The long-awaited overhaul of East Coast Main Line schedules will bring additional and faster trains on many routes – but some rail passengers will see fewer and slower services.
Network Rail has revealed what it describes as the biggest timetable change in more than a decade on the line connecting London King's Cross with Yorkshire, northeast England and Scotland.
Paul Rutter, the route director for the East Coast at Network Rail, said: “The new December 2025 timetable will unlock thousands more seats, more frequent trains, and quicker journeys.”
The main operator, state-run LNER, will add an extra train each hour between London, York and Newcastle. Trains to and from Tyneside will also be accelerated, with a typical journey time of two hours and 40 minutes – 10 minutes quicker than the current schedule. To Edinburgh, journey times will be cut to four hours and 10 minutes.
David Horne, LNER’s managing director, said: “The new timetable will enable us to serve many destinations more frequently and guarantee thousands of extra seats each day where they are needed most.
“LNER has recruited hundreds of additional colleagues, from drivers to onboard crews and station teams, in readiness for the major change. As an industry, we’ve been preparing for many years, and we continue to work together to deliver the biggest timetable change in more than a decade for our customers and communities.”
“Open-access” rail firm, Lumo, will get an extra train between London and Newcastle each day.

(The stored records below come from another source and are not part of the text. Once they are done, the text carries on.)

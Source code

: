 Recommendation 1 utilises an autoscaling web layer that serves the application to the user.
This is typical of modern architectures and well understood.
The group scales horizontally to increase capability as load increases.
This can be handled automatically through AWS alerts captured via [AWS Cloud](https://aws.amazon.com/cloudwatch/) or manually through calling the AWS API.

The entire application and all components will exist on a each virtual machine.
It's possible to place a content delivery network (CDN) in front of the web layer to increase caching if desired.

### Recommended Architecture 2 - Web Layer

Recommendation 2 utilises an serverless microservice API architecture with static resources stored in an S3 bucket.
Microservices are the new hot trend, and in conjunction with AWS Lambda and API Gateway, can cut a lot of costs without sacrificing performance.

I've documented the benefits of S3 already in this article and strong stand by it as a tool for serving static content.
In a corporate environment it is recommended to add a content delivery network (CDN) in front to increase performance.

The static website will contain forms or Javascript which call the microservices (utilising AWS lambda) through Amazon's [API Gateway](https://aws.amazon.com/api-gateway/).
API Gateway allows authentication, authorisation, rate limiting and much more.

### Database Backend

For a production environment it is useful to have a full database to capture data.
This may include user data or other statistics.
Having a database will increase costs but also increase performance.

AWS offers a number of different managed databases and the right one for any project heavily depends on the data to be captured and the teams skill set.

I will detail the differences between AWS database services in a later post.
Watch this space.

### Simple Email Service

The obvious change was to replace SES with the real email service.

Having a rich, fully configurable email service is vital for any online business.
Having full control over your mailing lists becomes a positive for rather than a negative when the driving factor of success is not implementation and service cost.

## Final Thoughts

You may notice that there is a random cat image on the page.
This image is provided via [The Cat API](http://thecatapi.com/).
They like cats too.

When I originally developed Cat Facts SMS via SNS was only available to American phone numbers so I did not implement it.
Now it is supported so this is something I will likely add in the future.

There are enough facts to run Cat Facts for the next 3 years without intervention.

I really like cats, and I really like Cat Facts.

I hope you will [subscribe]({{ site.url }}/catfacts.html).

In addition, two Lumo trains each weekday will be extended from Edinburgh via Falkirk to Glasgow Queen Street – though in the opposite direction only one will carry passengers from Scotland’s largest city.

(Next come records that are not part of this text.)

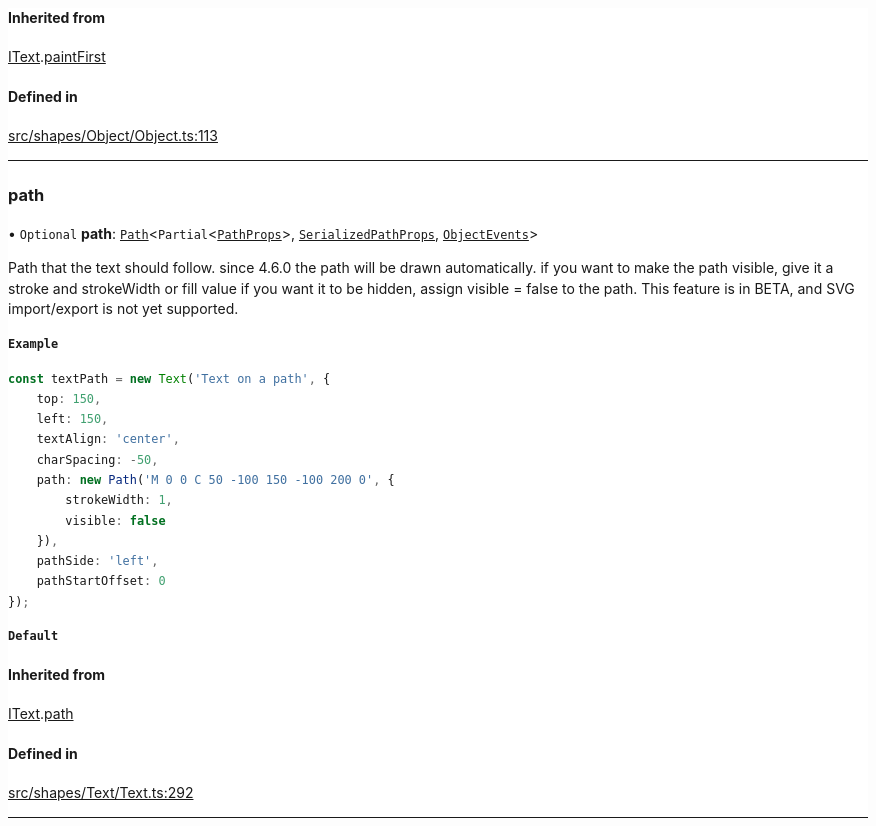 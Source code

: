 #### Inherited from

[IText](/apidocs/classes/IText.md).[paintFirst](/apidocs/classes/IText.md#paintfirst)

#### Defined in

[src/shapes/Object/Object.ts:113](https://github.com/fabricjs/fabric.js/blob/7d0e39dd9/src/shapes/Object/Object.ts#L113)

___

### path

• `Optional` **path**: [`Path`](/apidocs/classes/Path.md)<`Partial`<[`PathProps`](/apidocs/interfaces/PathProps.md)\>, [`SerializedPathProps`](/apidocs/interfaces/SerializedPathProps.md), [`ObjectEvents`](/apidocs/interfaces/ObjectEvents.md)\>

Path that the text should follow.
since 4.6.0 the path will be drawn automatically.
if you want to make the path visible, give it a stroke and strokeWidth or fill value
if you want it to be hidden, assign visible = false to the path.
This feature is in BETA, and SVG import/export is not yet supported.

**`Example`**

```ts
const textPath = new Text('Text on a path', {
    top: 150,
    left: 150,
    textAlign: 'center',
    charSpacing: -50,
    path: new Path('M 0 0 C 50 -100 150 -100 200 0', {
        strokeWidth: 1,
        visible: false
    }),
    pathSide: 'left',
    pathStartOffset: 0
});
```

**`Default`**

```ts

```

#### Inherited from

[IText](/apidocs/classes/IText.md).[path](/apidocs/classes/IText.md#path)

#### Defined in

[src/shapes/Text/Text.ts:292](https://github.com/fabricjs/fabric.js/blob/7d0e39dd9/src/shapes/Text/Text.ts#L292)

___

The Lumo services will restore the direct Glasgow-Newcastle link lost last December when LNER withdrew trains on the route.

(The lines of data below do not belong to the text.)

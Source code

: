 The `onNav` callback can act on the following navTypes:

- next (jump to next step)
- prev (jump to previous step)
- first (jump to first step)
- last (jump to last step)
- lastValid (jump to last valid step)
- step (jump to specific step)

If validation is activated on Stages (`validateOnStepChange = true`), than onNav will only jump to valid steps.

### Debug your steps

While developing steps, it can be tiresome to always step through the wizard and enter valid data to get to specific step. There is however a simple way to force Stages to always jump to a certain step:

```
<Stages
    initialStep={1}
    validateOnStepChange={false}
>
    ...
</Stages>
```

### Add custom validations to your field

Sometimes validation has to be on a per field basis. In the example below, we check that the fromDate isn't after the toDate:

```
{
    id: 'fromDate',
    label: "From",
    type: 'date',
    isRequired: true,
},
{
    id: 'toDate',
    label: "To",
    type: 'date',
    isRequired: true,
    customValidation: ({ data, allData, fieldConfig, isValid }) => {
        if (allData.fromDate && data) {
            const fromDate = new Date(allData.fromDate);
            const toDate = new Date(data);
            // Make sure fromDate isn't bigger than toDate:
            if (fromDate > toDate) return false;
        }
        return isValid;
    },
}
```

Median journey times from London King's Cross are mostly reduced by several minutes:
- Leeds – three minutes
- York – two minutes
- Durham – eight minutes
- Edinburgh – eight minutes
But trips to Hull will typically be 11 minutes slower and median journey times to Cambridge rise by one third – from 51 to 68 minutes.
Two stations in Northumberland, Morpeth and Berwick-upon-Tweed, will get two and four fewer trains a day respectively from London King's Cross.
In addition, changes to stopping patterns mean that some journeys which were previously direct, such as Durham to Newark and Leeds to Aberdeen, will now require changes at York.